自然体験・生活体験 ― センス・オブ・ワンダーを求めて ―
子どもの学びは「体験型」であることが望ましいと考えています。「やってみて分かった」という経験が「分かったからやってみよう」という意欲を生むからです。それは知識の種を蒔く以前の、学びの土壌を耕すことであり、子どもの育ちを促す第一歩です。
自然環境保護運動の先駆者であるレイチェル・カーソンは、子どもたちが自然体験の中で『神秘さや不思議さに目を見はる感性(センス・オブ・ワンダー)』を育むことの重要性を述べています。そして『「知る」ことは「感じる」ことの半分も重要ではない』と語ります。例えば、大久保保育園では雨の日に葉っぱ拾いに出かけたことがあります。アウトドア用のレインウェアを着て。雨天という自然をじかに感じる状況が子どもたちの感性を発芽させ、瑞々しい好奇心を広げている様子が伺えました。
自然体験とともに生活体験も重要です。国立青少年教育振興機構の調査(平成24年度)によると『自然体験や生活体験が豊富な青少年ほど、自己肯定感が高い傾向にある』という結果が出ています。実際に自分でやってみるという体験が、学びを促すだけでなく、心理的な自律にも良い影響を与えていることを示しています。保育園生活で言えば、保育士が何でもやってあげるのではなく、いろんな場面で子どもが自分でするような工夫を心がけています。
ピース・テーブル
問題解決は最も高度なかかわりのひとつです。トラブルの解決は、その結果以上にその過程が重要な「学び」と「育ち」の機会になります。大久保保育園では子どもたちがケンカや言い争いになったときに座って話し合うための場所を設けています。それは「ピース・テーブル(和解のテーブル)」と呼ばれるものですが、分かりやすいように椅子を青く塗っています。トラブルになると園児たちはこのテーブルの前で向き合います。ここに座ったら相手の話に耳を傾けなければならないというルールです。もちろん自分の思いも伝えます。「話し合い」こそが問題解決の道だと気づき、その方法を身につけるための取り組みです。ケンカも和解もそのプロセスにおいて「育ちあい」です。

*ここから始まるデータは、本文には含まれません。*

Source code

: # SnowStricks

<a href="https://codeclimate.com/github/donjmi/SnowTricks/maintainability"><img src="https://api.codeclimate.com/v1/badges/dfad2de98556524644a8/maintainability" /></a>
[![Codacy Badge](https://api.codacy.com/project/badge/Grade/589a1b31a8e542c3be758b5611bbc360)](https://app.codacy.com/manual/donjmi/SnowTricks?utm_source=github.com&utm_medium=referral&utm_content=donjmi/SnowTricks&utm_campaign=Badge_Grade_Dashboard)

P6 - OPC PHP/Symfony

子どもは想像以上に自分たちで話し合いができます。慣れてくれば大人が介入する必要はほとんどありません。年齢が低い子同士だと年上の子があいだを取り持ってくれたり、二人で話すだけでなく事情を見ていた子が加わって意見を言ったりもします。このような様子を見ていると、問題解決方法を身につけるというよりも、子どもにもともと備わっている問題解決能力がピース・テーブルによって引き出されているのだということを感じます。子どもたちが自分たちで学んでいるのです。
世界では武力紛争が続いています。「話し合いのテーブルにつくこと」すら容易ではありません。椅子に座り、「相手の話を聞き、相手を理解する」という姿勢は、平和を実現するための基礎であるとともに、ますます複雑化・多様化する社会の未来を生きる子どもたちにとって最も大切な力のひとつだと考えています。